Technology and storage challenges
Of course, archives are not without their problems or their gaps. Very early television programmes, for example, are now lost forever. The technology simply didn’t exist to record in the pre-war and immediate post-war period. Nothing survives from the BBC’s pre-war television service at Alexandra Palace – apart, that is, from some fascinating film shot on a home movie camera by one of the corporation’s engineers, Desmond Campbell, which is held by the Alexandra Palace Television Society.
As Dick Fiddy, a consultant at the British Film Institute, noted:
The early technical difficulties associated with the recording of live television programmes, and the later injudicious wiping and junking policies of the major British broadcasters, has meant that hundreds of thousands of hours of precious television material is missing from the official UK television archives.
Over the years, many broadcasters have had to dispense with their audiovisual material simply for storage reasons. Film and videotape can take up a lot of floor space, let alone audio recordings. When one considers the huge amount of broadcasting hours that are chewed up every week, it is easy to see how physical material can mount up over time.
So, broadcasters have had to adopt selection policies, making decisions on what material or programmes might be historically important in the future. As you can imagine, this has not been an easy task. Often, entertainment programmes such as quiz shows, variety or local chat shows were deemed to have no intrinsic value and were overlooked for archival purposes.

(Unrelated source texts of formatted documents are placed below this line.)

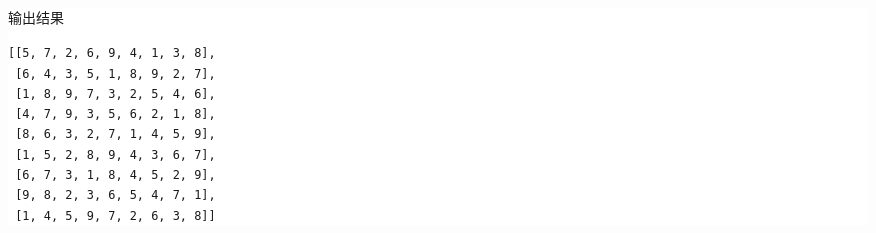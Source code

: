 输出结果

```
[[5, 7, 2, 6, 9, 4, 1, 3, 8],
 [6, 4, 3, 5, 1, 8, 9, 2, 7],
 [1, 8, 9, 7, 3, 2, 5, 4, 6],
 [4, 7, 9, 3, 5, 6, 2, 1, 8],
 [8, 6, 3, 2, 7, 1, 4, 5, 9],
 [1, 5, 2, 8, 9, 4, 3, 6, 7],
 [6, 7, 3, 1, 8, 4, 5, 2, 9],
 [9, 8, 2, 3, 6, 5, 4, 7, 1],
 [1, 4, 5, 9, 7, 2, 6, 3, 8]]
```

Archivists are also faced with an ongoing dilemma. They need to be preserving material for future generations while also ensuring that the producers of current programmes have the necessary audiovisual archives at their disposal.
The question now is whether the other UK nations should follow suit. While a similar model could be adopted in Scotland, in England the issue of whether the archives should house an English or British archive would need to be overcome.

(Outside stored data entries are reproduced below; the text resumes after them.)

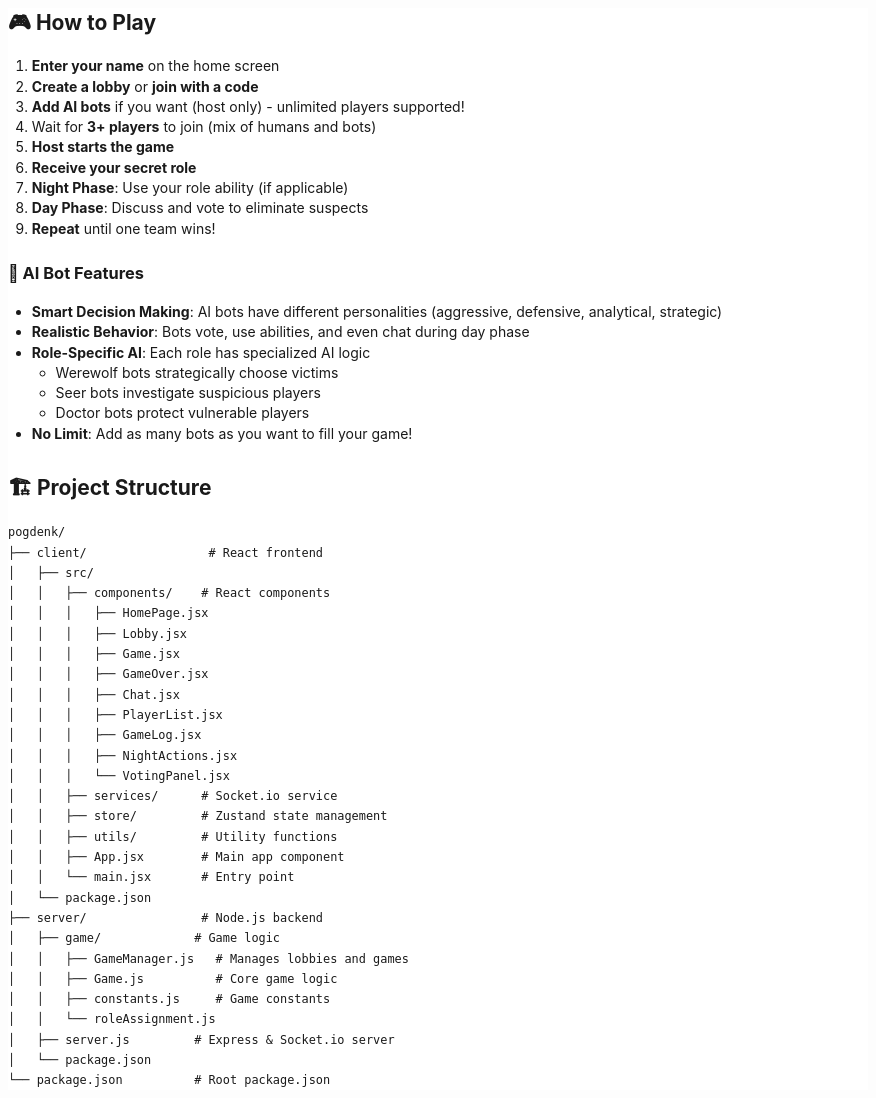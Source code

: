 ## 🎮 How to Play

1. **Enter your name** on the home screen
2. **Create a lobby** or **join with a code**
3. **Add AI bots** if you want (host only) - unlimited players supported!
4. Wait for **3+ players** to join (mix of humans and bots)
5. **Host starts the game**
6. **Receive your secret role**
7. **Night Phase**: Use your role ability (if applicable)
8. **Day Phase**: Discuss and vote to eliminate suspects
9. **Repeat** until one team wins!

### 🤖 AI Bot Features

- **Smart Decision Making**: AI bots have different personalities (aggressive, defensive, analytical, strategic)
- **Realistic Behavior**: Bots vote, use abilities, and even chat during day phase
- **Role-Specific AI**: Each role has specialized AI logic
  - Werewolf bots strategically choose victims
  - Seer bots investigate suspicious players
  - Doctor bots protect vulnerable players
- **No Limit**: Add as many bots as you want to fill your game!

## 🏗️ Project Structure

```
pogdenk/
├── client/                 # React frontend
│   ├── src/
│   │   ├── components/    # React components
│   │   │   ├── HomePage.jsx
│   │   │   ├── Lobby.jsx
│   │   │   ├── Game.jsx
│   │   │   ├── GameOver.jsx
│   │   │   ├── Chat.jsx
│   │   │   ├── PlayerList.jsx
│   │   │   ├── GameLog.jsx
│   │   │   ├── NightActions.jsx
│   │   │   └── VotingPanel.jsx
│   │   ├── services/      # Socket.io service
│   │   ├── store/         # Zustand state management
│   │   ├── utils/         # Utility functions
│   │   ├── App.jsx        # Main app component
│   │   └── main.jsx       # Entry point
│   └── package.json
├── server/                # Node.js backend
│   ├── game/             # Game logic
│   │   ├── GameManager.js   # Manages lobbies and games
│   │   ├── Game.js          # Core game logic
│   │   ├── constants.js     # Game constants
│   │   └── roleAssignment.js
│   ├── server.js         # Express & Socket.io server
│   └── package.json
└── package.json          # Root package.json
```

Our collective audiovisual heritage provides a key to understanding ourselves as a society. It provides an additional access route into our past which complements that provided by the written record.
After all, archives are witnesses to history. They allow us to see how we lived, how we dressed, how we talked, how we were entertained, and how and when we watched or listened together. They also allow us to reflect and to learn. The Wales Broadcast Archive will do this and I, for one, am celebrating its arrival.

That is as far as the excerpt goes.